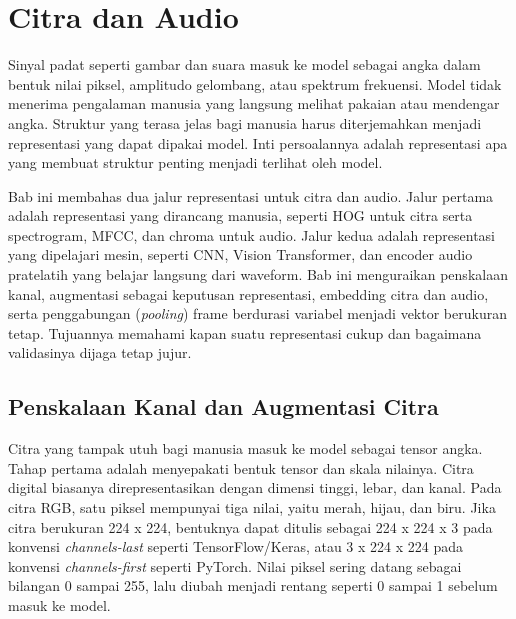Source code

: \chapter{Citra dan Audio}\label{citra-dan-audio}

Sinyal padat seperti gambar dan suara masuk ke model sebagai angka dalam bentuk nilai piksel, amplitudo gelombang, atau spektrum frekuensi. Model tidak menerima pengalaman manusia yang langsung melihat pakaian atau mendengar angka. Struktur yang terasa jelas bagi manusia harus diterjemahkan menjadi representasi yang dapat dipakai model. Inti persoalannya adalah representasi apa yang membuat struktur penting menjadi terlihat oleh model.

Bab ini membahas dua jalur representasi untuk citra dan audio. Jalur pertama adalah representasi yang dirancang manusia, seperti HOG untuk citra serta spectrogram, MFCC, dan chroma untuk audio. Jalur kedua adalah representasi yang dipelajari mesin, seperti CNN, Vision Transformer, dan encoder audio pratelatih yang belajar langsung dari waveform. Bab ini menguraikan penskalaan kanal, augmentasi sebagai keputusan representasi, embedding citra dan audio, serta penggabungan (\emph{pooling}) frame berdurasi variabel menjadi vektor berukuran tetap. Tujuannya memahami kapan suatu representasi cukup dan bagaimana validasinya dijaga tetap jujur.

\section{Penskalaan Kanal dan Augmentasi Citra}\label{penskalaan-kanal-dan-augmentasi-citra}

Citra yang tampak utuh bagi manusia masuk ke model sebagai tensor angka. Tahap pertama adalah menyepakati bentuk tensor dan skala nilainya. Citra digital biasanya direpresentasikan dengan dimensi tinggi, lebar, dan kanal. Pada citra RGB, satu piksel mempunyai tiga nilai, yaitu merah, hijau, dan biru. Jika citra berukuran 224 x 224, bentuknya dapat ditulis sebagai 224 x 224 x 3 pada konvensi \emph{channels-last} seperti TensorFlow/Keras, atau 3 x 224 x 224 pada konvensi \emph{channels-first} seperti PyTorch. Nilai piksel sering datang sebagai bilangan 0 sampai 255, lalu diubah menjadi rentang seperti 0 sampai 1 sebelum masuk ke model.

####

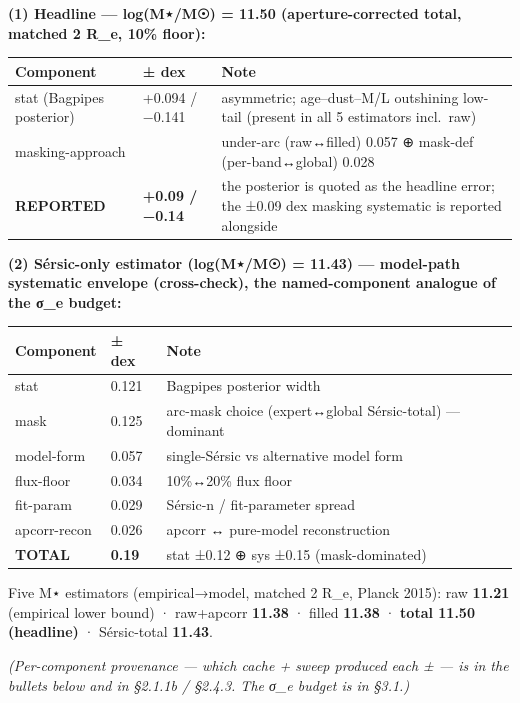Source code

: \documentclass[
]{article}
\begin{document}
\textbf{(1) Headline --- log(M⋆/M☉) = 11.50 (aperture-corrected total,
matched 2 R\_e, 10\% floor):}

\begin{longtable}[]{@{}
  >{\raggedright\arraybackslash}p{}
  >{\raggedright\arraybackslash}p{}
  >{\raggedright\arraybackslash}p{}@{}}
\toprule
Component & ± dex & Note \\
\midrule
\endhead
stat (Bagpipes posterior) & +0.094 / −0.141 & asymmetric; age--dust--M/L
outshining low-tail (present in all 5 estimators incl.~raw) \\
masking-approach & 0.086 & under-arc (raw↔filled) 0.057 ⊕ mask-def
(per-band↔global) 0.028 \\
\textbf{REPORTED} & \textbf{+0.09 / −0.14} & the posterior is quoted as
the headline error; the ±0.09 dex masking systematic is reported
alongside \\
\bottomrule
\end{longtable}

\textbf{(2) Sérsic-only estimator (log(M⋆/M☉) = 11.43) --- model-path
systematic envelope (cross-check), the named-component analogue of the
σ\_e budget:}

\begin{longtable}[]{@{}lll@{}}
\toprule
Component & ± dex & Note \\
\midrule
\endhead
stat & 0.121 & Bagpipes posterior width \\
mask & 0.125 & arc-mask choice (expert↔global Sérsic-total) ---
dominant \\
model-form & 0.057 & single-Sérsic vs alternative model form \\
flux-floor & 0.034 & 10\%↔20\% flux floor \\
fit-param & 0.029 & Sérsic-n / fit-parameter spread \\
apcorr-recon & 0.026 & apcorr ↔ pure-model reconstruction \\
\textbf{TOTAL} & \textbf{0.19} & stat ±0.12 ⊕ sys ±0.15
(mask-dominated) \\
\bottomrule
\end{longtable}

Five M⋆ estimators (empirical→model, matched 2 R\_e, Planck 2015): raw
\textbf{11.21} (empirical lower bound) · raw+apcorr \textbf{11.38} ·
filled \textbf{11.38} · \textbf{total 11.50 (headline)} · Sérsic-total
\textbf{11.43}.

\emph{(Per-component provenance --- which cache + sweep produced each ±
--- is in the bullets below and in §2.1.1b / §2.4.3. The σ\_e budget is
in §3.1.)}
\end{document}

####

*What is required*
What is the number of lines in the records that contain "pertama"? State that number alone.

*Task output*
2